The Digital Twilight of the Anthropocene

In “Sundown—Ageing In a New Age,” Arslohgo confronts us with an image that works as a visual meditation on aging in the era of artificial intelligence. The artist himself appears as a monumental black-and-white figure, holding a smartphone like a sacred object—a gesture that oscillates between contemplation and dependency. This self-staging evokes the iconographic tradition of religious imagery, yet instead of a prayer book or cross, the interface to the digital world becomes the object of devotion.

Symbolic Architectures of Transformation

The dominant AI logo, hovering like a rising or setting sun behind the figure, establishes a multilayered metaphor. The pyramidal form at the logo’s center—surrounded by a halo of circuit-like structures—functions as a postmodern mandala, merging spiritual and technological symbol systems. This fusion suggests a new form of transcendence, where enlightenment is no longer promised through spiritual practices but through algorithmic processes.

The title “Sundown” operates with deliberate ambivalence: Is this the sunset of an era of human autonomy or the dawn of a posthuman age? Arslohgo refuses a definitive reading, instead positioning his work in the liminal space between ending and beginning, between nostalgia and anticipation.

The Aesthetics of Digital Melancholy

The monochrome treatment of the human figure stands in powerful contrast to the golden glow of the AI symbolism. This chromatic dichotomy articulates a fundamental tension: while the human remains in grayscale—an echo of increasing obsolescence—artificial intelligence radiates in warm, promising tones. Yet this warmth is deceptive; it recalls the cold glow of screens in dark rooms, the synthetic intimacy of digital interfaces.

The artist’s chosen sweater—with its coarse knit patterns—functions as a tactile counterpoint to the smooth surface of the smartphone. This material juxtaposition addresses the loss of the tactile in an increasingly virtualized world. The rough, handmade, organic meets the smooth, industrial, posthuman.

Temporality and Technological Acceleration

“Ageing In a New Age” articulates a paradoxical temporality: while biological aging takes its natural, unstoppable course, the digital sphere promises eternal youth through constant updates, filters, and algorithmic optimization. Arslohgo stages himself as both witness and participant in this transformation—his contemplative gaze at the smartphone display becomes an allegory for a generation navigating between analog past and digital future.

The composition evokes Caspar David Friedrich’s Romantic back-figures, yet instead of gazing into sublime nature, Arslohgo’s protagonist looks into the black box of algorithmic reality. This reversal of Romantic pictorial tradition marks an epistemological break: the search for the sublime has shifted from the external to the internal, from the natural to the artificial world.

The Poetics of Disappearance

The work operates with an aesthetics of disappearance—not only in the sense of biological aging but also as a metaphor for the gradual dissolution of human agency within automated systems. The blurring contours between figure and background suggest an ontological uncertainty, where boundaries between human and machine, between subject and algorithm, become increasingly porous.
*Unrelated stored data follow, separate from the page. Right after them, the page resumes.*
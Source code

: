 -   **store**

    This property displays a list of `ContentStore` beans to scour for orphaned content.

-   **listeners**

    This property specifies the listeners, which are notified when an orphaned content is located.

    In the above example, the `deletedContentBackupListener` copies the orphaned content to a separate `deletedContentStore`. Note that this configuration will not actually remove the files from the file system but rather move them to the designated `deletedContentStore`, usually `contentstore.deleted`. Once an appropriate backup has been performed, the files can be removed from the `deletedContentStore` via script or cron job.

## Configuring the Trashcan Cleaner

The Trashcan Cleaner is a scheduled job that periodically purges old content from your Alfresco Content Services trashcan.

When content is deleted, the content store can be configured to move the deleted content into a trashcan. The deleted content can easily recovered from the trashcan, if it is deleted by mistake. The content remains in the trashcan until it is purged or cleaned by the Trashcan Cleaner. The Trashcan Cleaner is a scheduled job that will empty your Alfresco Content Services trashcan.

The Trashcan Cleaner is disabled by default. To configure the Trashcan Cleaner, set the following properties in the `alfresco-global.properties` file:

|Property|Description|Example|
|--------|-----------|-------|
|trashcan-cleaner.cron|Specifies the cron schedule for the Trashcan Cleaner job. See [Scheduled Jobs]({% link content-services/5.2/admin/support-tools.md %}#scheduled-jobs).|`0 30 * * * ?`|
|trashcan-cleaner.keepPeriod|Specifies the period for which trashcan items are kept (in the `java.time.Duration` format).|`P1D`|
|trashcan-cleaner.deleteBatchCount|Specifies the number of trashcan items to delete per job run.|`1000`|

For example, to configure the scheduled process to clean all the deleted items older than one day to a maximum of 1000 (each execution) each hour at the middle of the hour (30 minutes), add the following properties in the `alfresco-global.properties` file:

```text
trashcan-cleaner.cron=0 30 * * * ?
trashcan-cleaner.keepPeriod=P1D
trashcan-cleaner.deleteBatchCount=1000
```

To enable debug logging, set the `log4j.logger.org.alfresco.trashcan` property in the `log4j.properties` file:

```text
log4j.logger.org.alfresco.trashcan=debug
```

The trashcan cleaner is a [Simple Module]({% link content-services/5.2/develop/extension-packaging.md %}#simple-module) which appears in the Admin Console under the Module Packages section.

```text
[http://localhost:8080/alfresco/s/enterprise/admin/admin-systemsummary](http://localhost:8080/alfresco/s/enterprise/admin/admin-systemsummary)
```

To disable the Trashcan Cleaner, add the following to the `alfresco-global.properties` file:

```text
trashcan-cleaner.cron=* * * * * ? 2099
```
Arslohgo succeeds in capturing the existential uncertainty of an epoch in which aging is no longer merely a biological but a technological process—a constant falling behind the exponential development of artificial intelligences. “Sundown—Ageing In a New Age” thus becomes a visual epitaph for humanity in transition, caught between the melancholy of loss and the ambivalent promise of technological transcendence.